I have a large, sparse binary matrix (roughly 39,000 x 14,000; most rows have only a single "1" entry). I'd like to cluster similar rows together, but my initial plan takes too long to complete:
d <- dist(inputMatrix, method="binary")
hc <- hclust(d, method="complete")
The first step doesn't finish, so I'm not sure how the second step would fare. What are some approaches to efficiently grouping similar rows of a large, sparse, binary matrix in R?
I've written some Rcpp code and R code which works out the binary/Jaccard distance of a binary matrix approx. 80x faster than dist(x, method = "binary")
. It converts the input matrix into a raw matrix which is the transpose of the input (so that the bit patterns are in the correct order internally).

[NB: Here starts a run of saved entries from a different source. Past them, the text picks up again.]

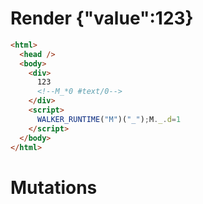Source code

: # Render {"value":123}
```html
<html>
  <head />
  <body>
    <div>
      123
      <!--M_*0 #text/0-->
    </div>
    <script>
      WALKER_RUNTIME("M")("_");M._.d=1
    </script>
  </body>
</html>
```

# Mutations
```

```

This is then used in some C++ code which handles the data as 64 bit unsigned integers for speed. The Jaccard distance of two vectors x and y is equal to x ^ y / (x | y)
where ^
is the xor operator. The Hamming Weight calculation is used to count the number of bits set if the result of the xor
or or
is non-zero.
I've put together the code on github at https://github.com/NikNakk/binaryDist/ and reproduced the two files below. I've confirmed that the results are the same as dist(x, method = "binary")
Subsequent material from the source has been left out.